Thursday, 19 July 2018

Stat Writing Exercise - Improving Graphs

This is an in-class exercise that I gave to the 3rd year undergrads in a Statistical Communication class. It was designed to take 20 minutes to explain and 40-50 minutes to execute, including instant feedback. It went well enough that I felt it was worth sharing.

Consider the following graphs. For each one,
- Describe a problem with the graph. Some graphs have more than one problem. You don’t need to mention every problem. The example below describes several problems to show a set of possible solutions.

- Name an improvement or alternate way in which you present the information in the graph. You don’t need to make a graph (or table, or plain text) of the improved version, but you do need to describe your solution clearly.

- Do not use the same problem and improvement twice.

You only need to do this for four of the six exercises.

Example 1

Example 1 Problems:
- This bar graph does not have a labelled y-axis.
- The axis starts around 100 M instead of zero. This magnifies the apparent difference between ‘people on welfare’ and ‘people with a full time job’.
- There are only two pieces of data here. Text would have been enough.
- The graph does not show people with part time jobs, and apparently includes children and retired people as ‘people on welfare’. This graph describes 210 million people out of 300 million in the US.

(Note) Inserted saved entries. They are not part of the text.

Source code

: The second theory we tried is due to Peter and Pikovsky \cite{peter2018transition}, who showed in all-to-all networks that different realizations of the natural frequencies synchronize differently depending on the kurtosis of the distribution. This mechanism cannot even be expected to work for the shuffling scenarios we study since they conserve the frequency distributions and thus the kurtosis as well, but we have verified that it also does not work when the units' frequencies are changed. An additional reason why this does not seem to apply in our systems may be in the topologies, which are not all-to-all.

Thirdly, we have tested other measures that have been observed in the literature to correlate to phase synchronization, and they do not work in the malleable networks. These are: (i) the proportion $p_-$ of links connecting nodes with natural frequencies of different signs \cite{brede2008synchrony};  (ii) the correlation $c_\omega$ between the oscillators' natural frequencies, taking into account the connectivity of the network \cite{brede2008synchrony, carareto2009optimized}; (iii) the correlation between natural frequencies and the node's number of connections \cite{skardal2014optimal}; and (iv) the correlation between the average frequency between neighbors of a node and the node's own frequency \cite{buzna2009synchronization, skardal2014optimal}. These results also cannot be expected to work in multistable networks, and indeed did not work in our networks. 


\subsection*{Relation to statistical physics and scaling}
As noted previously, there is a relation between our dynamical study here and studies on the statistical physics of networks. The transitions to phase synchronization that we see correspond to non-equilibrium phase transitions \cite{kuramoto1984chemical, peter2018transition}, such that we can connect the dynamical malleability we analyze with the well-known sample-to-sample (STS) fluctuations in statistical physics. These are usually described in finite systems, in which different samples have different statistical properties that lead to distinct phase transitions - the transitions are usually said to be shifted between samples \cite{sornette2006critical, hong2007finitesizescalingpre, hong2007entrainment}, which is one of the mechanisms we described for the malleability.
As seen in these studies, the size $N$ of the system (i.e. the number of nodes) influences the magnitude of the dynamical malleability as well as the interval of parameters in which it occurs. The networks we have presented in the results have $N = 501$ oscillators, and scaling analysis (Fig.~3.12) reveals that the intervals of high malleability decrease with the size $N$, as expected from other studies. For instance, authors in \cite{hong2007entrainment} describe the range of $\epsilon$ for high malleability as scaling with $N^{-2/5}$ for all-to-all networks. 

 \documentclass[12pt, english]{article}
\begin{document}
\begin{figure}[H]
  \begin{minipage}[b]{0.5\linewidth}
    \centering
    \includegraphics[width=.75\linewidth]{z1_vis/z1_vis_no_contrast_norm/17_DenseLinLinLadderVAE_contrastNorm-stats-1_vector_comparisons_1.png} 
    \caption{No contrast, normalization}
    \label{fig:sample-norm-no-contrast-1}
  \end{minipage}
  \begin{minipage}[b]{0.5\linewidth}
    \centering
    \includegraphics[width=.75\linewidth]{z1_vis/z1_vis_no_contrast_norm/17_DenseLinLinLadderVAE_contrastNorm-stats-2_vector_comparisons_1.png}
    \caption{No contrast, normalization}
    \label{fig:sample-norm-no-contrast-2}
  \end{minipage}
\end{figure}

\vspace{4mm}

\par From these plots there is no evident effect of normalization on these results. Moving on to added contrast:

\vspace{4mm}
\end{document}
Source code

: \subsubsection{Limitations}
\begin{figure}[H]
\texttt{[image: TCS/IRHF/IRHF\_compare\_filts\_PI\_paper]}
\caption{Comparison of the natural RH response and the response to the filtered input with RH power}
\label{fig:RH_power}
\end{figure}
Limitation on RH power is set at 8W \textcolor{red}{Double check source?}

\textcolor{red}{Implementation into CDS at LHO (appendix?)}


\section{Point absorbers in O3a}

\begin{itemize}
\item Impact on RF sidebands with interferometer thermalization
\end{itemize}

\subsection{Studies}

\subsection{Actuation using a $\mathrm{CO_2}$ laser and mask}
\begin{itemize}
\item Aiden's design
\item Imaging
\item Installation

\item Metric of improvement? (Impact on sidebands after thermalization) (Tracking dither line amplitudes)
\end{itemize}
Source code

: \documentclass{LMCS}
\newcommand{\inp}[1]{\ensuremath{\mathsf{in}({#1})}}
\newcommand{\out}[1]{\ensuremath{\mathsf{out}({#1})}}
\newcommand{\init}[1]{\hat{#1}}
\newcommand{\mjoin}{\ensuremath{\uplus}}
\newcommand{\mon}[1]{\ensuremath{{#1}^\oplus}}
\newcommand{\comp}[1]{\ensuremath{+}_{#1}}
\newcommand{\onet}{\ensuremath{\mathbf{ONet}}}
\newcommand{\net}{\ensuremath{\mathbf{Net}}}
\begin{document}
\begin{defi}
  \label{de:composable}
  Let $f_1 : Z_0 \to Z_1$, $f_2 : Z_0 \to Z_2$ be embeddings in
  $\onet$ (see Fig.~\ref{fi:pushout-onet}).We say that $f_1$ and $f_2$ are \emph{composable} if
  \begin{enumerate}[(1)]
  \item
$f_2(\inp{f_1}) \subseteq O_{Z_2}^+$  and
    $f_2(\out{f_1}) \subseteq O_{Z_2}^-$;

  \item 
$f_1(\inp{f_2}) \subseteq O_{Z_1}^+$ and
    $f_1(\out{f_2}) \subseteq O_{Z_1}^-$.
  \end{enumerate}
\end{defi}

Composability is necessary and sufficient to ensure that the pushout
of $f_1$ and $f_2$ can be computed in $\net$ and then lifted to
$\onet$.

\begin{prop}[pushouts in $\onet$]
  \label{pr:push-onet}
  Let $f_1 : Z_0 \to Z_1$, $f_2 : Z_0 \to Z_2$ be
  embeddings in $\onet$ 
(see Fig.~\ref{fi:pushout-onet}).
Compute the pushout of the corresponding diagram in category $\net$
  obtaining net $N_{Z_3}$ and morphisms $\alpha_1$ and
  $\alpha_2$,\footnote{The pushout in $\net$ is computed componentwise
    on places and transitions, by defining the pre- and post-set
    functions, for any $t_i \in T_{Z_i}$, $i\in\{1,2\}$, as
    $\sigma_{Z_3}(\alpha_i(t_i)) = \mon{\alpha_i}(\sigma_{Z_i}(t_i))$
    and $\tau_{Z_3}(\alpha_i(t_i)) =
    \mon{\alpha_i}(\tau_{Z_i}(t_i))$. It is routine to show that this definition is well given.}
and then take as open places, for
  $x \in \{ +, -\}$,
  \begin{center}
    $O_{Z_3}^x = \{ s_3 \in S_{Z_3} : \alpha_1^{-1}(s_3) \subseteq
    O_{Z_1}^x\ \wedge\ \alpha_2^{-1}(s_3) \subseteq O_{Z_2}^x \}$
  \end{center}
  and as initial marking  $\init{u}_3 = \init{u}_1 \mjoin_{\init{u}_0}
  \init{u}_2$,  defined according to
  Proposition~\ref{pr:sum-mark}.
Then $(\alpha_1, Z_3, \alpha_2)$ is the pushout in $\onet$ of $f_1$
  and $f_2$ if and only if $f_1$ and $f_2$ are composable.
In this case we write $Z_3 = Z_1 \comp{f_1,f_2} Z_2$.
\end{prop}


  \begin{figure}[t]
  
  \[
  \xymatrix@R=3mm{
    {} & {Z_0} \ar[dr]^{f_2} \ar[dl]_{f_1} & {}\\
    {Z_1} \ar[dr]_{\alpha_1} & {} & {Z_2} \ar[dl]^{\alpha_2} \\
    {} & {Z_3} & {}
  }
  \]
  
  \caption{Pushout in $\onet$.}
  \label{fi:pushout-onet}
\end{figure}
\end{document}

Example 1 Possible solutions:
- A pie chart showing the breakdown of people without jobs, with part time jobs, and with full time jobs as a proportion of the US population.
- A simple sentence stating “108.6 million people are on welfare, while 101.7 million have full time jobs.”
- A bar chart with a labelled y-axis that starts from zero, or at least contains some space and a break at the bottom.
- Remove the confusing green gears background.
- Remove the title entirely
- Add guide lines to the y-axis.

Example 2:

Example 2 Problems:
- It is difficult to connect a certain part of each trend line to a particular year.
- The scale for property crime is in ‘thousands per 100,000 people’ while the others are in ‘per 100,000 people’. This implies, at a glance, that there are more murders than property crimes.
Example 2 Possible solutions:
- Add vertical guidelines every 5 or 10 years.
- Mark the crime rates in 1980 and in 2015, or the percentage increase or decrease.
- Change the scale of property crimes to number per 100,000 people.
- Change the sub-title from ‘rate per 100,000 people’ to ‘number of annual cases per 100,000 people’.

Exercise Plots:

Four points for each of problem/solution sets. Typically, this will be 2 points for the problem and 2 for the solution, but be prepared to assign 1 and 3 respectively if a solution fills in some missing detail from the problem.
Deduct 0.5 point for any non-trivial grammar or spelling mistake, or 0.5 points for any grammar or spelling mistake at all if the answer is particularly short.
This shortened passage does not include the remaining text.